"Eat the world" is the slogan of the food court at a high-end Magnificent Mile mall in Chicago -- and it delivers. From sushi to stir fry, pasta to pancakes, all that stands between an eater and a defenseless world is the cash to pay for it.
"Eat the world" could be applied well beyond the eateries of our capitals of consumption; shopping malls are merely symbols of our insatiable hunger to gobble up the earth. Whether it's the breakneck pace at which we're torching the planet's stored carbon, the catastrophic deforestation of the planet to grow plants for food and fuel, or the mounds of garbage that pile up the world over, consumption truly is the American way and becoming the global one as well.
I've always thought of fasting as a practice everyone in the rich world, even if you don't believe in God or practice religion (and plenty of people fast without those motivations).

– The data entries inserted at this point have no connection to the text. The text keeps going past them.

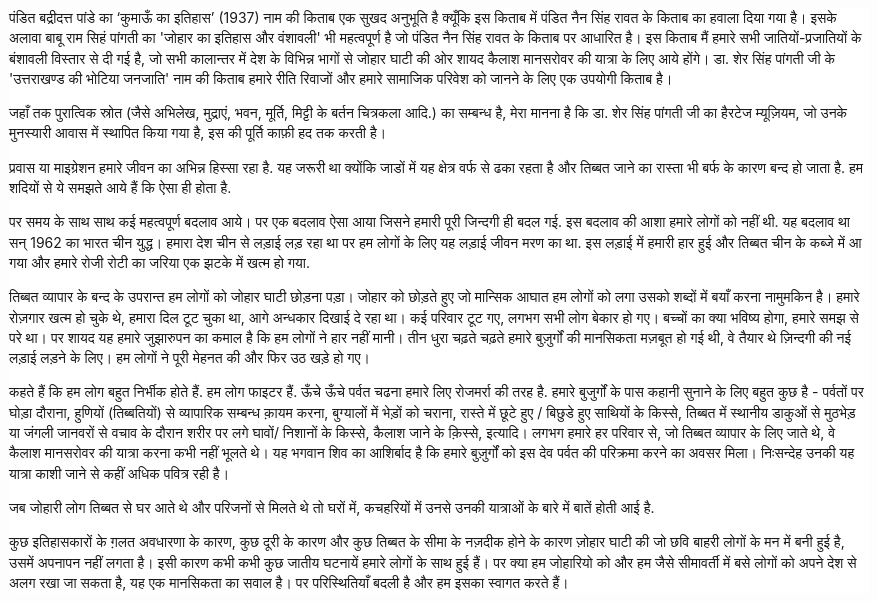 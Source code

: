 
पंडित बद्रीदत्त पांडे का ‘कुमाऊँ का इतिहास’ (1937) नाम की किताब एक सुखद अनुभूति है क्यूँकि इस किताब में पंडित नैन सिंह रावत के किताब का हवाला दिया गया है। इसके अलावा बाबू राम सिहं पांगती का 'जोहार का इतिहास और वंशावली' भी महत्वपूर्ण है जो पंडित नैन सिंह रावत के किताब पर आधारित है। इस किताब मैं हमारे सभी जातियों-प्रजातियों के बंशावली विस्तार से दी गई है, जो सभी कालान्तर में देश के विभिन्न भागों से जोहार घाटी की ओर शायद कैलाश मानसरोवर की यात्रा के लिए आये होंगे। डा. शेर सिंह पांगती जी के 'उत्तराखण्ड की भोटिया जनजाति' नाम की किताब हमारे रीति रिवाजों और हमारे सामाजिक परिवेश को जानने के लिए एक उपयोगी किताब है।



जहाँ तक पुरात्विक स्रोत (जैसे अभिलेख, मुद्राएं, भवन, मूर्ति, मिट्टी के बर्तन चित्रकला आदि.) का सम्बन्ध है, मेरा मानना है कि डा. शेर सिंह पांगती जी का हैरटेज म्यूज़ियम, जो उनके मुनस्यारी आवास में स्थापित किया गया है, इस की पूर्ति काफ़ी हद तक करती है।



प्रवास या माइग्रेशन हमारे जीवन का अभिन्न हिस्सा रहा है. यह जरूरी था क्योंकि जाडों में यह क्षेत्र  वर्फ से ढका रहता है और तिब्बत जाने का रास्ता भी बर्फ के कारण बन्द हो जाता है. हम शदियों से ये समझते आये हैं कि ऐसा ही होता है. 



पर समय के साथ साथ कई महत्वपूर्ण बदलाव आये। पर एक बदलाव ऐसा आया जिसने हमारी पूरी जिन्दगी ही बदल गई. इस बदलाव की आशा हमारे लोगों को नहीं थी. यह बदलाव था सन् 1962 का भारत चीन युद्ध। हमारा देश चीन से लड़ाई लड़ रहा था पर हम लोगों के लिए यह लड़ाई जीवन मरण का था. इस लड़ाई में हमारी हार हुई और तिब्बत चीन के कब्जे में आ गया और हमारे रोजी रोटी का जरिया एक झटके में खत्म हो गया.



तिब्बत व्यापार के बन्द के उपरान्त हम लोगों को जोहार घाटी छोड़ना पड़ा। जोहार को छोड़ते हुए जो मान्सिक आघात हम लोगों को लगा उसको शब्दों में बयाँ करना नामुमकिन है। हमारे रोज़गार खत्म हो चुके थे, हमारा दिल टूट चुका था, आगे अन्धकार दिखाई दे रहा था। कई परिवार टूट गए, लगभग सभी लोग बेकार हो गए। बच्चों का क्या भविष्य होगा, हमारे समझ से परे था। पर शायद यह हमारे जुझारुपन का कमाल है कि हम लोगों ने हार नहीं मानी। तीन धुरा चढ़ते चढ़ते हमारे बुज़ुर्गों की मानसिकता मज़बूत हो गई थी, वे तैयार थे ज़िन्दगी की नई लड़ाई लड़ने के लिए। हम लोगों ने पूरी मेहनत की और फिर उठ खड़े हो गए।



कहते हैं कि हम लोग बहुत निर्भीक होते हैं. हम लोग फाइटर हैं. ऊँचे ऊँचे पर्वत चढना हमारे लिए रोजमर्रा की तरह है. हमारे बुजुर्गों के पास कहानी सुनाने के लिए बहुत कुछ है - पर्वतों पर घोड़ा दौराना, हुणियों (तिब्बतियों) से व्यापारिक सम्बन्ध क़ायम करना, बुग्यालों में भेड़ों को चराना, रास्ते में छूटे हुए / बिछुडे हुए साथियों के किस्से, तिब्बत में स्थानीय डाकुओं से मुठभेड़ या जंगली जानवरों से वचाव के दौरान शरीर पर लगे घावों/ निशानों के किस्से, कैलाश जाने के क़िस्से, इत्यादि। लगभग हमारे हर परिवार से, जो तिब्बत व्यापार के लिए जाते थे, वे कैलाश मानसरोवर की यात्रा करना कभी नहीं भूलते थे। यह भगवान शिव का आशिर्बाद है कि हमारे बुज़ुर्गों को इस देव पर्वत की परिक्रमा करने का अवसर मिला। निःसन्देह उनकी यह यात्रा काशी जाने से कहीं अधिक पवित्र रही है।        



जब जोहारी लोग तिब्बत से घर आते थे और परिजनों से मिलते थे तो घरों में, कचहरियों में  उनसे उनकी यात्राओं के बारे में बातें होती आई है. 



कुछ इतिहासकारों के ग़लत अवधारणा के कारण, कुछ दूरी के कारण और कुछ तिब्बत के सीमा के नज़दीक होने के कारण ज़ोहार घाटी की जो छवि बाहरी लोगों के मन में बनी हुई है, उसमें अपनापन नहीं लगता है। इसी कारण कभी कभी कुछ जातीय घटनायें हमारे लोगों के साथ हुई हैं। पर क्या हम जोहारियो को और हम जैसे सीमावर्ती में बसे लोगों को अपने देश से अलग रखा जा सकता है, यह एक मानसिकता का सवाल है। पर परिस्थितियाँ बदली है और हम इसका स्वागत करते हैं।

On one level it is a way to enter the lives of the truly poor: What must it be like to live in Haiti even weeks after that earthquake and still be scrambling for a bit of food for you and your family? They could live for a week on what gets wasted at the food court in an hour. Maybe a little taste of hunger might help us open our checkbooks a little more widely.
Of course I could stop eating for a week and never come close to the terror of truly not knowing where my or my family's next meal will come from -- or if it will come at all. Between my bank account and the restaurants within a block of my home, a full belly is never far away.
But I still think it's worth it to fast -- at least to stop eating meat for 40 days. After all, the natural world has been pushed to perpetual fragility under the strain of so many hungry human mouths, especially now that everyone in the world wants to eat like an American. Soil is exhausted and eroded, fisheries have collapsed, water that can never be replaced is being tapped to grow crops in deserts. Like so many fields chewed to nubs by too many cattle, nature is barely able to recover from our feeding. We human beings are beginning to put locusts to shame. Maybe that's why ancient Christians (and many Orthodox today) keep a "real" Lenten fast: No meat, dairy, or eggs -- nothing derived from animals (including fish) for a full 40 days. (They skip oil and wine, too!)
Abstaining for so long would not only reveal just how dependent we are on our fellow creatures -- and the cost in grain, water, and energy of producing so much animal protein -- it would also force us to explore new, creative options of getting the nutrition we need. (Quinoa, anyone?) We may even find at Easter (or whenever you end your fast) that our tastes have changed into something more sustainable, a diet that would leave enough to feed the rest of hungry humanity and maybe give the earth a break too.
One ancient image of Lent from the Bible is Noah and the animals in the ark. Half in jest, a friend of mine once wrote of it, "What if [someone] had a sudden urge for a hamburger? It would have meant the end of cattle, forever."
It's time we remembered the truth of that ancient story: We earthly creatures are in this together, floating on a fragile, watery ark in a vast wasteland that extends to infinity. Though the planet and the life it sustains have incredible resilience, if we human beings are not careful, there may come a day when we have finally used up what has been entrusted to us. That's true whether you keep Lent as a Christian or love the earth and everything on it, whether something created it or not.
Catholics (and Christians in general) have Lent as a yearly remedy to our all-you-can-eat attitudes, one worth sharing with everyone else. So if the Christian call to "repent and believe in the gospel" isn't your speed, how about: "Stop eating the world."